Another reply said that it has too many casts.  1 cast would be too many
for me.

>>>>> Let's get back for a second to the original issue you had that propted
>>>>> you to do atomic ops changes.
>>>>> If I understand you correctly, your code was passing cpuset_t* as an
>>>>> argument to atomic_something_long and that caused compiler to complain
>>>>> that cpuset_t* is not uint32_t*.
>>>>>
>>>>> Could you post definition of cpuset_t ?
>>>>>
>>>>> It's possible that compiler was actually correct. For instance,
>>>>> compiler would be right to complain if cpuset_t is a packed structure,
>>>>> even if that structure is made of a single uint32_t field.
>>>>
>>>> It doesn't do the atomic of  cpuset_t, it does atomic of members of
>>>> cpuset_t which are actually long.

So it has the same design bug as the fd_set API.  longs are very
unportable, and should be inherently slow, since long should be similar
to register_t[2], so an array of longs for a bitmap should be the same
speed as an array of register_t's with twice as many elements.

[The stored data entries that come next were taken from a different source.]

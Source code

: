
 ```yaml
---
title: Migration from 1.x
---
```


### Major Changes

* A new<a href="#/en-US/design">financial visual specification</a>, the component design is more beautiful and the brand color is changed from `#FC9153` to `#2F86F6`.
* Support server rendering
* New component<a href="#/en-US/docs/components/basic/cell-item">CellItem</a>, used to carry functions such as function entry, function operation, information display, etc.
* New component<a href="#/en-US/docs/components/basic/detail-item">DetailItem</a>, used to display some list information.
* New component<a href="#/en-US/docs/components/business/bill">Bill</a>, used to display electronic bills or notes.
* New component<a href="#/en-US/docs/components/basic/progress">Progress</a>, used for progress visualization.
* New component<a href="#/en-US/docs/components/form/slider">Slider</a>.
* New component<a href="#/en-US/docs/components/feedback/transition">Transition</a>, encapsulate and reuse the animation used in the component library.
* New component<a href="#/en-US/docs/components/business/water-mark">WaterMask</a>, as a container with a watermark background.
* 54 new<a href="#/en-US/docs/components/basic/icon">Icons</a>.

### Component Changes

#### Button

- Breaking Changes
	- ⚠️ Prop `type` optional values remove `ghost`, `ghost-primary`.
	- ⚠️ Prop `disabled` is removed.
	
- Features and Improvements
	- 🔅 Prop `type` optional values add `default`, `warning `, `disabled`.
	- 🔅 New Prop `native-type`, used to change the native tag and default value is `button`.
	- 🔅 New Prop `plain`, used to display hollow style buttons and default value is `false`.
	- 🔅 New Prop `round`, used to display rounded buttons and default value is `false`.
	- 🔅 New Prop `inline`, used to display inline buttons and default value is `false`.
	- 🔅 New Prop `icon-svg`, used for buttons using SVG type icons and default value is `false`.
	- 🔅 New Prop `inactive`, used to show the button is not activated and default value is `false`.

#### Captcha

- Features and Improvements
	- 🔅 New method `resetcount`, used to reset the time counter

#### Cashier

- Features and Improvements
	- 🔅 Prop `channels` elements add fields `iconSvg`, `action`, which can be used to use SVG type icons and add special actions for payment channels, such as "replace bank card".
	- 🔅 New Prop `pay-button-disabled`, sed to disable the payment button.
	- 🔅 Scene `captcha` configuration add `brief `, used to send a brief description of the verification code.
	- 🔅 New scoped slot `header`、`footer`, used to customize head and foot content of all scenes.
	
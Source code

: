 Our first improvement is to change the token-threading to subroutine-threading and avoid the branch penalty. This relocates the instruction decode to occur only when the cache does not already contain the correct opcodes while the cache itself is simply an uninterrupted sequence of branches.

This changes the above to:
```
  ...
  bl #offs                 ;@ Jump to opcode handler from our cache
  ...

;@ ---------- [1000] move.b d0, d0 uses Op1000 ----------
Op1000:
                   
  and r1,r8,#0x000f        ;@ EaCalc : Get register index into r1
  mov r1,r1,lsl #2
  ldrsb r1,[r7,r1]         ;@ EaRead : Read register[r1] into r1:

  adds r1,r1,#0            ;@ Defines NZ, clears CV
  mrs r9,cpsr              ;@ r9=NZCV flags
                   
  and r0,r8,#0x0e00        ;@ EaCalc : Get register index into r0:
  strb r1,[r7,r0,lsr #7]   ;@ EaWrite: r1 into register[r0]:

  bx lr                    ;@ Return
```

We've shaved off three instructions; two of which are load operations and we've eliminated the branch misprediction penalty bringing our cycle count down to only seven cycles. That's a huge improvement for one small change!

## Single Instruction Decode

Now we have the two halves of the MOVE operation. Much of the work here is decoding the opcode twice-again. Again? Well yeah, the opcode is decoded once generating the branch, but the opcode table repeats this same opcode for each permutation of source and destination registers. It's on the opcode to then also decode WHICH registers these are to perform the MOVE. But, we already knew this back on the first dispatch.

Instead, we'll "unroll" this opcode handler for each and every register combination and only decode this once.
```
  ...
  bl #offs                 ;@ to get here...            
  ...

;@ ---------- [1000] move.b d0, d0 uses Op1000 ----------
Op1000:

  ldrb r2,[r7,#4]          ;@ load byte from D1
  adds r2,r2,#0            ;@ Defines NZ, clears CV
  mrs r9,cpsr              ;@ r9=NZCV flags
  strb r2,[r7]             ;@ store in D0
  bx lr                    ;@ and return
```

This bug is missing for the sigset_t API.  sigset_t is even closer to
cpuset_t fd_set.  It uses an array of uint32_t.

>>> Isn't this an argument for making it an array of u_int, even though
>>> it's marginally pessimal on amd64 and other 64-bit arches?  There is
>>> guaranteed support for a int-sized (or perhaps 32-bit sized) atomic
>>> op.

Yes.  register_t is unfortunately not as well supported as u_int by
various levels.  uint32_t for sigset_t only works as well as it does since
it is the same as u_int on all supported arches.  OTOH, uint32_t is better
than u_int (or even register_t) since it is fixed widths.  You probably
don't want the bitmap subtype length to be MD like it is when it is long
(or register_t).  This depends on how well the implementation details
are hidden by the API.

>> There is also guaratees for long-sized atomic operations. I'm not sure
>> what atomic(9) says, but the truth is that long on FreeBSD always

It says that u_long and uint64_t are supported on all arches.  The former
is a bug, and the latter is wrong (uint64_t is not supported on most or
all 32-bit arches).

>> matches word boundry, so there is no problem (Bruce thinks that long
>> actually had to be double the size of words, hence the theoretically
>> possible difficulties for atomic operation, but actually that never
>> was the case on FreeBSD).

I agree :-).

> If we can't pass a long-sized operand to the atomic_long operations, then I'd say that's a bug.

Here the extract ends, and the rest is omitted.